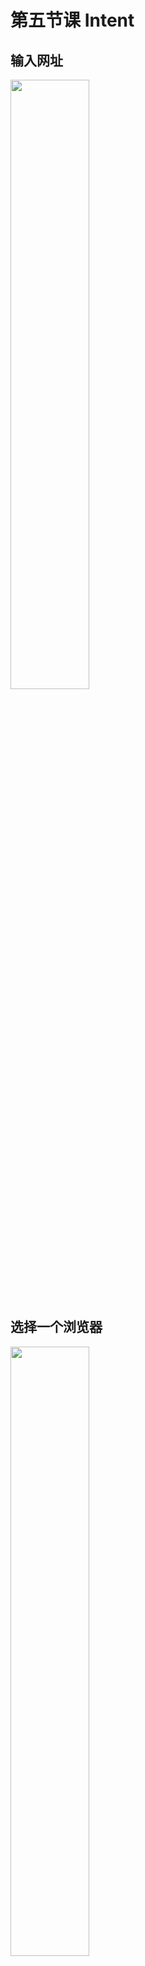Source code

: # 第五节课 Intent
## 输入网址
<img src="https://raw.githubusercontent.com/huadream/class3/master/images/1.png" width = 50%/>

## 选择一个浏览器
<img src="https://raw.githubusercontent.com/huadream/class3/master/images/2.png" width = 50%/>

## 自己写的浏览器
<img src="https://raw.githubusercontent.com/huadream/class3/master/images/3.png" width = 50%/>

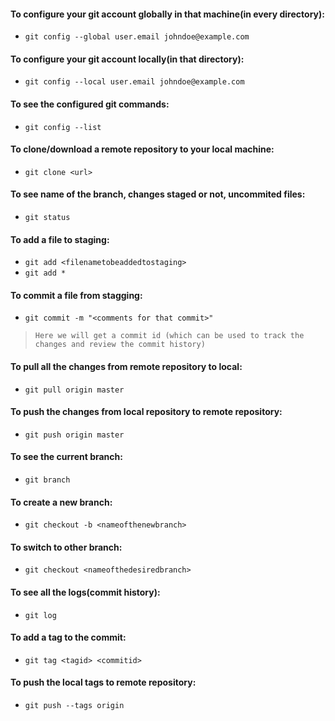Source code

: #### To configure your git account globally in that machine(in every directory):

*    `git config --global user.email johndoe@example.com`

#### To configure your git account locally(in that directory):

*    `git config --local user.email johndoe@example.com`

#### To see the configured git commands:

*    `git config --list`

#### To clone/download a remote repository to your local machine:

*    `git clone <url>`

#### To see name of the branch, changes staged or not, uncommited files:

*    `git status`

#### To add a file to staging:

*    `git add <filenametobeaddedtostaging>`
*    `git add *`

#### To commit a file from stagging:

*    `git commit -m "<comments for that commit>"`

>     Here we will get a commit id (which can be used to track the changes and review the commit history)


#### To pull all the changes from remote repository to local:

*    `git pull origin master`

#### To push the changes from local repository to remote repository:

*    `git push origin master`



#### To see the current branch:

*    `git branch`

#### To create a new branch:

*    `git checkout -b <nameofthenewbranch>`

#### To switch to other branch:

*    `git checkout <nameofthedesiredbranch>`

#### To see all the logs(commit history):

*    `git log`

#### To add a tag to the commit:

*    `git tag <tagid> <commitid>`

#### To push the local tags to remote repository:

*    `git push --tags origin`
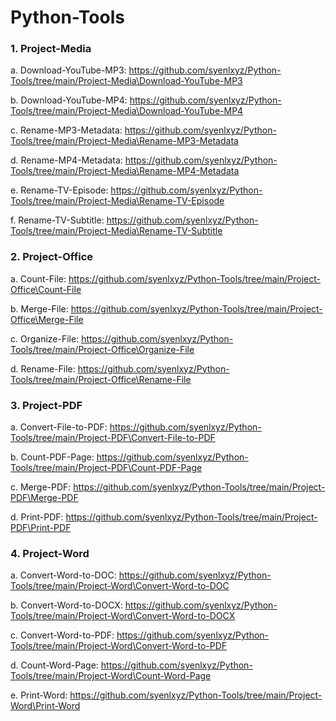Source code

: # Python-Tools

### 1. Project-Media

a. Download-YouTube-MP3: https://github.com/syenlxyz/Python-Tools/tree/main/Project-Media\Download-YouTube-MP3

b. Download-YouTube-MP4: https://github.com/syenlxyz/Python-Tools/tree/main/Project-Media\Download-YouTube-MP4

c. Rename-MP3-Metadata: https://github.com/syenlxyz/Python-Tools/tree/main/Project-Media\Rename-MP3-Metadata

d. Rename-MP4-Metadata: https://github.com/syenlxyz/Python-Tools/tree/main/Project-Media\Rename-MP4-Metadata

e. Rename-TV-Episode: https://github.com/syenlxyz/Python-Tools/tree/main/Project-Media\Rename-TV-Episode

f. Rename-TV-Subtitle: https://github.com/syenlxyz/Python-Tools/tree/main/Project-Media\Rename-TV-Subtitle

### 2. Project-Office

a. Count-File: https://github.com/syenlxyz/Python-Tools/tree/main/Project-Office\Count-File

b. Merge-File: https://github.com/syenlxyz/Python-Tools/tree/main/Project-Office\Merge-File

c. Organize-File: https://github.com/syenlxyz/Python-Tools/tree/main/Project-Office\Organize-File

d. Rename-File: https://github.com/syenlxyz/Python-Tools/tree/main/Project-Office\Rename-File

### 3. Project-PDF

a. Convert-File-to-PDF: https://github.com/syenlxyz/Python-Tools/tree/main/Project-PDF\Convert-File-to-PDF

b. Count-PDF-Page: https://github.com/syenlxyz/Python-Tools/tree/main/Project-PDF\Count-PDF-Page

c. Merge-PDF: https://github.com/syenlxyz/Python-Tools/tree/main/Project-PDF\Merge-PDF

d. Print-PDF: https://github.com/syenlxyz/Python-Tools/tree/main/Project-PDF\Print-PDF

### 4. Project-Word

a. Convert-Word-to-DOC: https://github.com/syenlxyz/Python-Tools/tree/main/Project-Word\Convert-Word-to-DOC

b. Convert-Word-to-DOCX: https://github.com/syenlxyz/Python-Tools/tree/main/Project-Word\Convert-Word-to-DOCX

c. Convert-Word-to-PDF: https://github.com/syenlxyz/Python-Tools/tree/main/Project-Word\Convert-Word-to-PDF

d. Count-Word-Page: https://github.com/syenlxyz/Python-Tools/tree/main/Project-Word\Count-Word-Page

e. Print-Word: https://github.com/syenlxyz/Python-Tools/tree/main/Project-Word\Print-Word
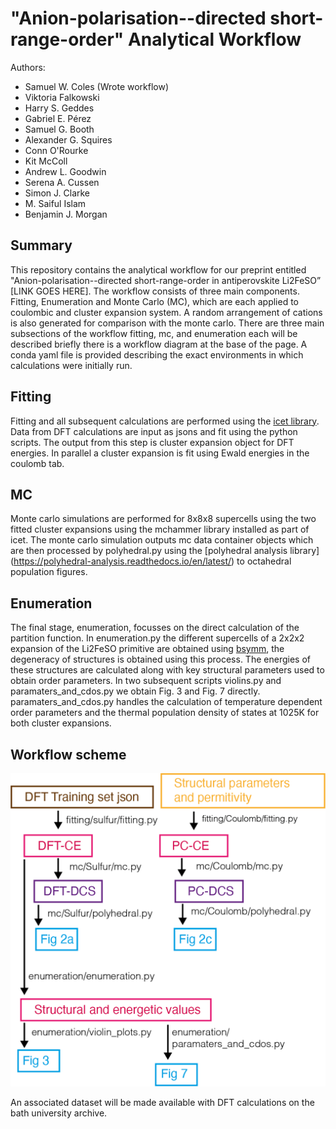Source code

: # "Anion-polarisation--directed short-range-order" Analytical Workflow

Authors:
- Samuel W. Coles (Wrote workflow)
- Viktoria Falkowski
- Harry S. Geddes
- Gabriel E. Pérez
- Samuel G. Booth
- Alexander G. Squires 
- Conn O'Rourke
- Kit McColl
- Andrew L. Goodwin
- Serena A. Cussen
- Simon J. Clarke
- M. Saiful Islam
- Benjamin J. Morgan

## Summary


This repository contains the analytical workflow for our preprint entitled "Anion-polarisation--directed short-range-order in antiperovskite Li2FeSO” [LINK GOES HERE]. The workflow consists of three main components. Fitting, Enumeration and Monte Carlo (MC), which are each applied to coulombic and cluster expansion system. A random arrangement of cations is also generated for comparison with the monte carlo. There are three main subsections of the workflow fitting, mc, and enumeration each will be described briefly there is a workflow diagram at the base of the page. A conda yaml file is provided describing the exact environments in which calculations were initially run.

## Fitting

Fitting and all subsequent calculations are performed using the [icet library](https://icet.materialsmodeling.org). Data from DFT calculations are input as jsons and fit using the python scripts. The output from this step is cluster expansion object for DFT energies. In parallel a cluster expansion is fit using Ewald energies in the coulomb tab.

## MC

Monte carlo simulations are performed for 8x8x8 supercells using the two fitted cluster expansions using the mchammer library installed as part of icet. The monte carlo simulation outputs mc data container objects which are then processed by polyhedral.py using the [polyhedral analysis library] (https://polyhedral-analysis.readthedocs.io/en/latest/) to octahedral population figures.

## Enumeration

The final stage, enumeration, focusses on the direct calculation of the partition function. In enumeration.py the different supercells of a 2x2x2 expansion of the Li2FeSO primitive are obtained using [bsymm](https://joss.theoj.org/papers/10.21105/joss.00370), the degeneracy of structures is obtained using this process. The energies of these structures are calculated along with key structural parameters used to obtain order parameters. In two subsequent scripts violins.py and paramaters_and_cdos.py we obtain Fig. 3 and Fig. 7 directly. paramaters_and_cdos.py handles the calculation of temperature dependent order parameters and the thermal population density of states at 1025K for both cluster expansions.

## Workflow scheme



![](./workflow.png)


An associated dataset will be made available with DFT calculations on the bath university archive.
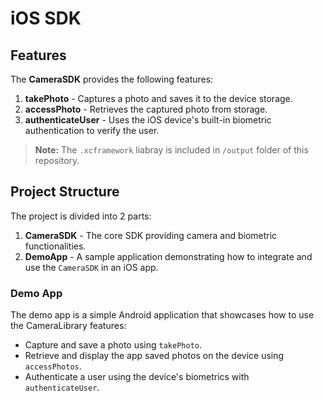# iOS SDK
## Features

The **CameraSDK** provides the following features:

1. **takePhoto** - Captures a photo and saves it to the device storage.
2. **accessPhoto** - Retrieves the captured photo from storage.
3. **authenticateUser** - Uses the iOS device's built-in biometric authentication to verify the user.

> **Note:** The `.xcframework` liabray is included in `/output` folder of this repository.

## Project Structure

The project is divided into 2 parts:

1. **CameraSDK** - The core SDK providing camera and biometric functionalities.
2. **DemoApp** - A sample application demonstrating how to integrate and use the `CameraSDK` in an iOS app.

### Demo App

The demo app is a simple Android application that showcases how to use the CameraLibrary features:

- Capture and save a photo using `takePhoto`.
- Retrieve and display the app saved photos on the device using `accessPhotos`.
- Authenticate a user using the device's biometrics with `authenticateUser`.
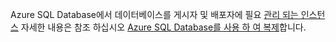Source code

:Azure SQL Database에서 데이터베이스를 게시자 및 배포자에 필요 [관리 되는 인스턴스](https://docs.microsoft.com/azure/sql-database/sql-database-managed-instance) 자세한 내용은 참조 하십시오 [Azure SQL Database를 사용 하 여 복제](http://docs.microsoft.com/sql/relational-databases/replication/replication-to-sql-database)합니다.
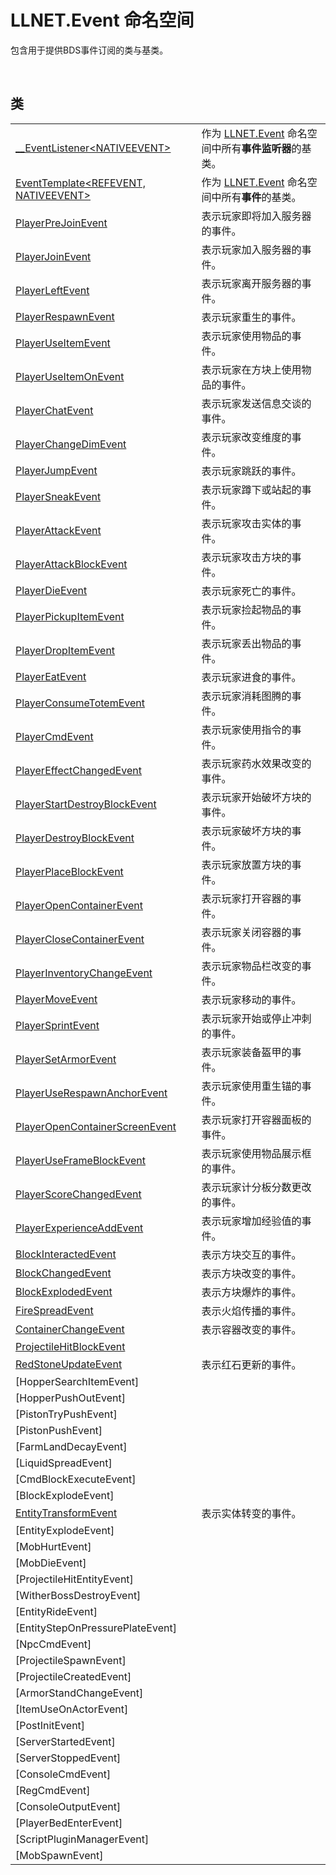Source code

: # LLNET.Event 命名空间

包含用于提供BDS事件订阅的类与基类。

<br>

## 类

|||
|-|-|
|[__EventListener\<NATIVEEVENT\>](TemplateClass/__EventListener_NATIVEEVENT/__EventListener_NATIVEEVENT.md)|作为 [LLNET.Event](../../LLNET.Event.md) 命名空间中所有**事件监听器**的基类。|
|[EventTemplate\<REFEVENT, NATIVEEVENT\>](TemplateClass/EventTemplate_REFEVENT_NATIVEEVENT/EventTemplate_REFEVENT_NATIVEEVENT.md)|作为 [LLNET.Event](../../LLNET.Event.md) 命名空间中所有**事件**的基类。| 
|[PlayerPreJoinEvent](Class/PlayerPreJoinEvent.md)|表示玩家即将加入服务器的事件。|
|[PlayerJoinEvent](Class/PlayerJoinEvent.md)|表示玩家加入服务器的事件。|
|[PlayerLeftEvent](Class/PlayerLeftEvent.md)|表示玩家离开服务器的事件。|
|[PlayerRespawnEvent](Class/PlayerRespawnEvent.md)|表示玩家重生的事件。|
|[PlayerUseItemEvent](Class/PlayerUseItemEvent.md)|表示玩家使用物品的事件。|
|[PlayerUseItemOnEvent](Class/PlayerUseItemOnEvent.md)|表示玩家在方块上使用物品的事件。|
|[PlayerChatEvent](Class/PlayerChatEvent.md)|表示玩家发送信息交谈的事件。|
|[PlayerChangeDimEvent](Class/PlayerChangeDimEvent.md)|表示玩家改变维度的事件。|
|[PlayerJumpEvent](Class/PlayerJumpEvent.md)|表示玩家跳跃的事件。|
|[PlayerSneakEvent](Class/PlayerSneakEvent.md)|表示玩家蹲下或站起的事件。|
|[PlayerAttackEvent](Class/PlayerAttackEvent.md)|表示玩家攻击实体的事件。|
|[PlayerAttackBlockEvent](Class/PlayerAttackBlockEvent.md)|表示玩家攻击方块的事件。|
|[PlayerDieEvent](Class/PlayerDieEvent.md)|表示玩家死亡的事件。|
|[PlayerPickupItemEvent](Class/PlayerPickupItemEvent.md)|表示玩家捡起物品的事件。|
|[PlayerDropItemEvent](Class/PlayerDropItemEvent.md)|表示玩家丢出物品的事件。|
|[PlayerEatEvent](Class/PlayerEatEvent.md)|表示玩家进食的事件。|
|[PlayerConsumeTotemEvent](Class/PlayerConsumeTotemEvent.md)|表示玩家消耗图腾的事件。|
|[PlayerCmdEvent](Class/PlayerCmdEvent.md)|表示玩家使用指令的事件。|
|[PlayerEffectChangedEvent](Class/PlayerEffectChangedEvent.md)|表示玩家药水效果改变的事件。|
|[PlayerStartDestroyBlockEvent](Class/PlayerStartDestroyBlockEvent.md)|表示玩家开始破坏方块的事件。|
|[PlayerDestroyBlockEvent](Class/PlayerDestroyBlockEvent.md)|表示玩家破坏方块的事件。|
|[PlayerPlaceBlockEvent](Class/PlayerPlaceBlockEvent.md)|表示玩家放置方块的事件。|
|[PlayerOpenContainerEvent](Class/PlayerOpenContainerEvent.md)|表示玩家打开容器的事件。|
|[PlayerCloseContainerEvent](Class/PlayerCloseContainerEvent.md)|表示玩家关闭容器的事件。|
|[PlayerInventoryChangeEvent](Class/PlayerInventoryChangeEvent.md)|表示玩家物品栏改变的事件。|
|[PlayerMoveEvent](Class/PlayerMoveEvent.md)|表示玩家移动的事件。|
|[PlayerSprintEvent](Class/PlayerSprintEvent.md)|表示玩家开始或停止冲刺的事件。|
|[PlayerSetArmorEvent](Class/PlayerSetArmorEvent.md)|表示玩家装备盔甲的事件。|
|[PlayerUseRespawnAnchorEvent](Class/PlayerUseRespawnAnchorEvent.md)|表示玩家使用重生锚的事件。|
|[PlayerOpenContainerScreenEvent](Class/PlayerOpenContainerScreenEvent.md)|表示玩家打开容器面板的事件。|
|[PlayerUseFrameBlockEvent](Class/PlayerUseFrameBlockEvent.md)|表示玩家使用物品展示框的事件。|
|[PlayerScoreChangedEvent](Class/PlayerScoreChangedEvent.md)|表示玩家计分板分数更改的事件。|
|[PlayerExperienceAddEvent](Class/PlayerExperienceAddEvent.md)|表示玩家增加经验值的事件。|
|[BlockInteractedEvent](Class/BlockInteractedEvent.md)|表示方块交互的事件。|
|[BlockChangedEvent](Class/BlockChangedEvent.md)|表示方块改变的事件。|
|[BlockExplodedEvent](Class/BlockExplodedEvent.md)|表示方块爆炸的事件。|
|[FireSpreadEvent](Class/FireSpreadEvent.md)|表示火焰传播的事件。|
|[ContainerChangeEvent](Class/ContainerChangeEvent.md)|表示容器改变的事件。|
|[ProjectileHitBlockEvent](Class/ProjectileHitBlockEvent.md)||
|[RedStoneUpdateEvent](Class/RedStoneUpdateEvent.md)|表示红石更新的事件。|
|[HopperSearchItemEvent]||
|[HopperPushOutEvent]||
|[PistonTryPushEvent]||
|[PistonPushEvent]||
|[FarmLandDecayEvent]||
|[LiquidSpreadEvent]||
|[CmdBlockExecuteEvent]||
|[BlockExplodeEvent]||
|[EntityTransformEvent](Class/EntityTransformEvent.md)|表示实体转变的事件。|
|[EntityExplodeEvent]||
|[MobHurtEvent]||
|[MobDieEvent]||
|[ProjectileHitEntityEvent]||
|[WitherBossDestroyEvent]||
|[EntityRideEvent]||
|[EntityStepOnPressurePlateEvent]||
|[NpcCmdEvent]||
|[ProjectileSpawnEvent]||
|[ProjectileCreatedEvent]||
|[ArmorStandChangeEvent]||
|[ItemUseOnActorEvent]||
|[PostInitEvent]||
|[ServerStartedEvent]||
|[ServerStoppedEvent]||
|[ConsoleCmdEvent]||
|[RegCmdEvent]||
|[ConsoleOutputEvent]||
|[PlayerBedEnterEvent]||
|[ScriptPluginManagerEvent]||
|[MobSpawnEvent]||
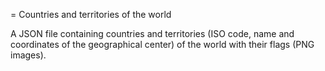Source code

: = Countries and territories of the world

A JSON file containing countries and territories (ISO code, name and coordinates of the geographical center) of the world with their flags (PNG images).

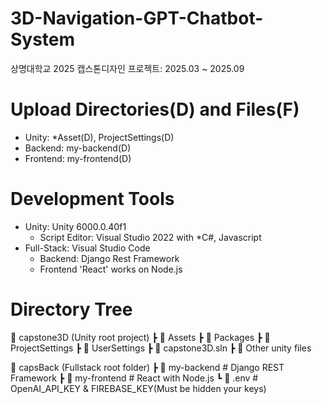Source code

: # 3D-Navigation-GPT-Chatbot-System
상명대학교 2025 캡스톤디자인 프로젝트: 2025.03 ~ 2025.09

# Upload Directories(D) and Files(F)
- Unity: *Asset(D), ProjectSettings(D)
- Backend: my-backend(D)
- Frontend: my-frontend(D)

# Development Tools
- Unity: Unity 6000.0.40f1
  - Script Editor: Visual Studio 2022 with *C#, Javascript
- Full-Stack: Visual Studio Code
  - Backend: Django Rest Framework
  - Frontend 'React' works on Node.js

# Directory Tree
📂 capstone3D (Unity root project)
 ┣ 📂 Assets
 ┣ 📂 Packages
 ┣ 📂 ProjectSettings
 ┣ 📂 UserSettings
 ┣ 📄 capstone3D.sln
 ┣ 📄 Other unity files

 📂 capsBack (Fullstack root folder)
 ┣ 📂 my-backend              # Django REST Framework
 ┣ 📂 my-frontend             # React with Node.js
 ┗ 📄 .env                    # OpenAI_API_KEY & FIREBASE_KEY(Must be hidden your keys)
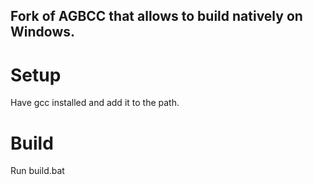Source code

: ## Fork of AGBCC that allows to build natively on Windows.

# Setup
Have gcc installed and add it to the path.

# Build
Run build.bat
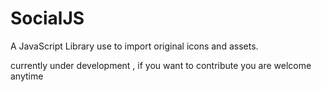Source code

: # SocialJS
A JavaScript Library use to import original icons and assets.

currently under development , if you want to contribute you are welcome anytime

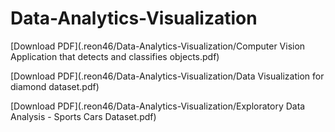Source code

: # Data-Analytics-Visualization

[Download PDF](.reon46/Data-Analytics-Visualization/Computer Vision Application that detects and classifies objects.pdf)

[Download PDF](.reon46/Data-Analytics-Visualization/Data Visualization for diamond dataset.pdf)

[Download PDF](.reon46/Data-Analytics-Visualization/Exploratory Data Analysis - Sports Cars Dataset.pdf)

*Directions*
What is needed is each line from the records with the word "monte" in it.

*Written reply*
This repository contains the analytical workflow for our preprint entitled "Anion-polarisation--directed short-range-order in antiperovskite Li2FeSO” [LINK GOES HERE]. The workflow consists of three main components. Fitting, Enumeration and Monte Carlo (MC), which are each applied to coulombic and cluster expansion system. A random arrangement of cations is also generated for comparison with the monte carlo. There are three main subsections of the workflow fitting, mc, and enumeration each will be described briefly there is a workflow diagram at the base of the page. A conda yaml file is provided describing the exact environments in which calculations were initially run.
Monte carlo simulations are performed for 8x8x8 supercells using the two fitted cluster expansions using the mchammer library installed as part of icet. The monte carlo simulation outputs mc data container objects which are then processed by polyhedral.py using the [polyhedral analysis library] (https://polyhedral-analysis.readthedocs.io/en/latest/) to octahedral population figures.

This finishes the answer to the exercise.